Taras knows the Russian was her brutal rapist, a thug who made it possible for Belyakov to operate with ease, but killing a man, even an enemy, was not so easy. “I want to know every part of your story now, Mama,” he says past a lump in his throat at the thought of the injustices and betrayals she has suffered, what she’s sacrificed to keep him safe. “Don’t leave anything out.”
She releases him with a tentative smile and slides an arm around Jeanie’s waist. “I will tell both of you.” As the three of them make their way up the path toward the driveway, they don’t look back, where two officers have pulled Ilyin’s body out of the ocean.
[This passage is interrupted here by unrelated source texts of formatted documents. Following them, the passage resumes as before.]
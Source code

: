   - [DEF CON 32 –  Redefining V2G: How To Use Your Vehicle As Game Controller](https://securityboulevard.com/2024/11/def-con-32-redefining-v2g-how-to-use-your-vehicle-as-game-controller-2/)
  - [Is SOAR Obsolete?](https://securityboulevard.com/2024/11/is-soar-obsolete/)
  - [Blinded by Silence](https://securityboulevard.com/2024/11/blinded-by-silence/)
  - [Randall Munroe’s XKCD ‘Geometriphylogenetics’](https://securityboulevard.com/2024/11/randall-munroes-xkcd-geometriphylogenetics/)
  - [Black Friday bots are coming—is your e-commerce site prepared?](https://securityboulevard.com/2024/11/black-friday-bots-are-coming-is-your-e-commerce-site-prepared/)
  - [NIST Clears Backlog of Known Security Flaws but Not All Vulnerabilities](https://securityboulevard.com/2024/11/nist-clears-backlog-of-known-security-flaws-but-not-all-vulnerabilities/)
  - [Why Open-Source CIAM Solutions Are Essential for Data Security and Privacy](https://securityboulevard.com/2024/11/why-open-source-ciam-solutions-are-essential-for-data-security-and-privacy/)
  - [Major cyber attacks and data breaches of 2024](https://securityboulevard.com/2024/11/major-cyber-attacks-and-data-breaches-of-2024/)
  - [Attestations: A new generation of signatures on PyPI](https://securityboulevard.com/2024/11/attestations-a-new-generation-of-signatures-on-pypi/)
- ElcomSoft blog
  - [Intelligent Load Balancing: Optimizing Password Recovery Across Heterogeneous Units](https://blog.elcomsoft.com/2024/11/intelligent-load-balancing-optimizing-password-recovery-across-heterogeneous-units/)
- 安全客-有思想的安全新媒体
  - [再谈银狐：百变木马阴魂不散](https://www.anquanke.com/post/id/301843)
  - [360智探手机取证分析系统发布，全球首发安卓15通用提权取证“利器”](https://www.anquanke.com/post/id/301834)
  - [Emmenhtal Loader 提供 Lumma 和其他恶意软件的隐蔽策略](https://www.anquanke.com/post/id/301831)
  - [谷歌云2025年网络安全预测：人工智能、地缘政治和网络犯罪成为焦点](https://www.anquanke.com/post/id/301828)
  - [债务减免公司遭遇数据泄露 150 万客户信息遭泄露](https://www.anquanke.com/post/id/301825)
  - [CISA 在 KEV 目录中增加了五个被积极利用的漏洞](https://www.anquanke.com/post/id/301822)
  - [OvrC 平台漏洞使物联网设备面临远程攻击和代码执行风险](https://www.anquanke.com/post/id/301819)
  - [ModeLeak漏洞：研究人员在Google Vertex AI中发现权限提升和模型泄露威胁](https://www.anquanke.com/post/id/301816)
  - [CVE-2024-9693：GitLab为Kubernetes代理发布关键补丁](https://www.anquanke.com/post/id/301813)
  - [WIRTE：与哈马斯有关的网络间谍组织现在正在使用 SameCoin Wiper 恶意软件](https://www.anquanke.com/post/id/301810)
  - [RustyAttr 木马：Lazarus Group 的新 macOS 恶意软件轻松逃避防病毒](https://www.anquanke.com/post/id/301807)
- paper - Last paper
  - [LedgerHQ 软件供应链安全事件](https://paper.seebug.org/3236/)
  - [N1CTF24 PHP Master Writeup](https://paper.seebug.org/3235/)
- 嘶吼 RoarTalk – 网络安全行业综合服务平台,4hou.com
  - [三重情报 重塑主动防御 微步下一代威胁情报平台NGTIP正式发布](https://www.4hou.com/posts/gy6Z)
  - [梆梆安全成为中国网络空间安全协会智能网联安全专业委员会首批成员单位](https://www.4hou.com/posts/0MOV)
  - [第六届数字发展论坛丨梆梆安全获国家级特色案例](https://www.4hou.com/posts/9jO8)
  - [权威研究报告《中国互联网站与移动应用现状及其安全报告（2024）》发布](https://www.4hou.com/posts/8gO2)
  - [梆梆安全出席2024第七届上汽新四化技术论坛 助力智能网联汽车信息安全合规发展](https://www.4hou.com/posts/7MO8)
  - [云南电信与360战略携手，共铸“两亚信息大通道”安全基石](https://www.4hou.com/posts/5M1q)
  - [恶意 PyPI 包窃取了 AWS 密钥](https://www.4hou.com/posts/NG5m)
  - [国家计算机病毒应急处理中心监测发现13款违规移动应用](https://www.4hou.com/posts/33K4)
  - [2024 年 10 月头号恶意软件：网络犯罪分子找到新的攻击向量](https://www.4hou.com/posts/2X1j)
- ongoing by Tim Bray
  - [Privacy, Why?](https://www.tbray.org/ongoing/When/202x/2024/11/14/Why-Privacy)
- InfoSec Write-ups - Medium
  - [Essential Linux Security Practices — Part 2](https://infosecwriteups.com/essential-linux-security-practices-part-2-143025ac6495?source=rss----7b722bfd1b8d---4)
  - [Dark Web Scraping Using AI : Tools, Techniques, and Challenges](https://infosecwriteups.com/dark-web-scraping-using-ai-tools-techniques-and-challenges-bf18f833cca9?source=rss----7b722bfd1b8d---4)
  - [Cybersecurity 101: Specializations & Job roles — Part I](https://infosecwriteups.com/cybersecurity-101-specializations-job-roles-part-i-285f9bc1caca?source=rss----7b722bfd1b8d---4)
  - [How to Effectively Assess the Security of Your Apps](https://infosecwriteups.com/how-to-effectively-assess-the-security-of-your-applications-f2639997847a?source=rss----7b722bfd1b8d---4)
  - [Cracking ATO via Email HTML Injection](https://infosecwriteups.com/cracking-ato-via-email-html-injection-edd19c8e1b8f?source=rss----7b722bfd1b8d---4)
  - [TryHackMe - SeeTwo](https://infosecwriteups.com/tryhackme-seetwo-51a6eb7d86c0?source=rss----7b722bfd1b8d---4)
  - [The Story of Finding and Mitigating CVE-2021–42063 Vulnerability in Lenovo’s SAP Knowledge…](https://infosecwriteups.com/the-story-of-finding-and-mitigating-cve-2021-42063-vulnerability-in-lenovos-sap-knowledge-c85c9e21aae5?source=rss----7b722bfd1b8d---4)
His mother’s eyes are on the house and several officers who are struggling to handcuff a reluctant Belyakov. “I will never see him again,” she says, her voice breaking.
At this moment, the clouds open up, and rain begins to pelt down, plastering Belyakov’s hair to his forehead. “Don’t touch me,” he shouts, fighting the police officers’ attempt to handcuff him. “I am important person—Stalin himself would tell you—”
He’s cut off when an officer pushes him roughly into the back of one of the three police cruisers parked in the drive. “Stalin?” the officer says, slamming the door. “Stalin is dead.”
A tall, rumpled plainclothes officer has come out of the house, a notebook in hand. He glances between Mama, Taras, and Jeanie. “Staff Sergeant Rumboli,” he says, scratching his head. “Care to tell me what the hell happened here?”